*Supplied information*
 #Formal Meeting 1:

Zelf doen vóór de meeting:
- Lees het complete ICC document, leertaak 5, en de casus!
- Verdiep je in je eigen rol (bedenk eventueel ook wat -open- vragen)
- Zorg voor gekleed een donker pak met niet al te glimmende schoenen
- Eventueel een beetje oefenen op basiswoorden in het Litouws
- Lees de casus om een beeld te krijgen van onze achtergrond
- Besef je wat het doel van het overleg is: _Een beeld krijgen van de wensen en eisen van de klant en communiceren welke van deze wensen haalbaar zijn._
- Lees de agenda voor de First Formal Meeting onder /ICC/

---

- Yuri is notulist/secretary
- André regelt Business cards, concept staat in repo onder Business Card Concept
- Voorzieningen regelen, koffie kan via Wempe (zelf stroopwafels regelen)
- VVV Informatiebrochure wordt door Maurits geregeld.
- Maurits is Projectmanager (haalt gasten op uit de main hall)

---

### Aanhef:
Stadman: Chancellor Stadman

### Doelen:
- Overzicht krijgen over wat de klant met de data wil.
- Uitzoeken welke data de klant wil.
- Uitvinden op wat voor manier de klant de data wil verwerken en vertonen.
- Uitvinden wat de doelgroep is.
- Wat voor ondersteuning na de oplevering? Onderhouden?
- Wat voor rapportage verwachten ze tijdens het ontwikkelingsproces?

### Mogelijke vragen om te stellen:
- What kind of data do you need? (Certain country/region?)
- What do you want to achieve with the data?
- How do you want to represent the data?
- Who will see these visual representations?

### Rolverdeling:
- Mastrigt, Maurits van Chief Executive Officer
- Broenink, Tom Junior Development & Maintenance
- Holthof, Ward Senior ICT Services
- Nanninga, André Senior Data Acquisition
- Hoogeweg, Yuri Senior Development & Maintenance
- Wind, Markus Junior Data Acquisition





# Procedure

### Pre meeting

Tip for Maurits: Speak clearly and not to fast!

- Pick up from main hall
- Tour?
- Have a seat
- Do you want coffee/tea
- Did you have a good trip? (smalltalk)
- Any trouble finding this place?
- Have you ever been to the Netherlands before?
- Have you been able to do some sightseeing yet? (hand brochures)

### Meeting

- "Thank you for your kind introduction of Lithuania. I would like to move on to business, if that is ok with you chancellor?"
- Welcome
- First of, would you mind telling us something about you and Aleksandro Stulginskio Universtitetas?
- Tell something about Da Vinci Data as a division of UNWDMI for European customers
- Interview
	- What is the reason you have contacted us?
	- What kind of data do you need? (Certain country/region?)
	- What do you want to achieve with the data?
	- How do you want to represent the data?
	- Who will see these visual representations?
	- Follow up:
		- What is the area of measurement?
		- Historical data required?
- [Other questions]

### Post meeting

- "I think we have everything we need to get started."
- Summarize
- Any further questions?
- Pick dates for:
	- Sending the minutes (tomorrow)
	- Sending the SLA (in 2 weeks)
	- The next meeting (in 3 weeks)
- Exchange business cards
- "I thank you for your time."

*Directions*
Transcribe all the material, making sure each line matches the original.

*Written response*
 #Formal Meeting 1:

Zelf doen vóór de meeting:
- Lees het complete ICC document, leertaak 5, en de casus!
- Verdiep je in je eigen rol (bedenk eventueel ook wat -open- vragen)
- Zorg voor gekleed een donker pak met niet al te glimmende schoenen
- Eventueel een beetje oefenen op basiswoorden in het Litouws
- Lees de casus om een beeld te krijgen van onze achtergrond
- Besef je wat het doel van het overleg is: _Een beeld krijgen van de wensen en eisen van de klant en communiceren welke van deze wensen haalbaar zijn._
- Lees de agenda voor de First Formal Meeting onder /ICC/

---

- Yuri is notulist/secretary
- André regelt Business cards, concept staat in repo onder Business Card Concept
- Voorzieningen regelen, koffie kan via Wempe (zelf stroopwafels regelen)
- VVV Informatiebrochure wordt door Maurits geregeld.
- Maurits is Projectmanager (haalt gasten op uit de main hall)

---

### Aanhef:
Stadman: Chancellor Stadman

### Doelen:
- Overzicht krijgen over wat de klant met de data wil.
- Uitzoeken welke data de klant wil.
- Uitvinden op wat voor manier de klant de data wil verwerken en vertonen.
- Uitvinden wat de doelgroep is.
- Wat voor ondersteuning na de oplevering? Onderhouden?
- Wat voor rapportage verwachten ze tijdens het ontwikkelingsproces?

### Mogelijke vragen om te stellen:
- What kind of data do you need? (Certain country/region?)
- What do you want to achieve with the data?
- How do you want to represent the data?
- Who will see these visual representations?

### Rolverdeling:
- Mastrigt, Maurits van Chief Executive Officer
- Broenink, Tom Junior Development & Maintenance
- Holthof, Ward Senior ICT Services
- Nanninga, André Senior Data Acquisition
- Hoogeweg, Yuri Senior Development & Maintenance
- Wind, Markus Junior Data Acquisition





# Procedure

### Pre meeting

Tip for Maurits: Speak clearly and not to fast!

- Pick up from main hall
- Tour?
- Have a seat
- Do you want coffee/tea
- Did you have a good trip? (smalltalk)
- Any trouble finding this place?
- Have you ever been to the Netherlands before?
- Have you been able to do some sightseeing yet? (hand brochures)

### Meeting

- "Thank you for your kind introduction of Lithuania. I would like to move on to business, if that is ok with you chancellor?"
- Welcome
- First of, would you mind telling us something about you and Aleksandro Stulginskio Universtitetas?
- Tell something about Da Vinci Data as a division of UNWDMI for European customers
- Interview
	- What is the reason you have contacted us?
	- What kind of data do you need? (Certain country/region?)
	- What do you want to achieve with the data?
	- How do you want to represent the data?
	- Who will see these visual representations?
	- Follow up:
		- What is the area of measurement?
		- Historical data required?
- [Other questions]

### Post meeting

- "I think we have everything we need to get started."
- Summarize
- Any further questions?
- Pick dates for:
	- Sending the minutes (tomorrow)
	- Sending the SLA (in 2 weeks)
	- The next meeting (in 3 weeks)
- Exchange business cards
- "I thank you for your time."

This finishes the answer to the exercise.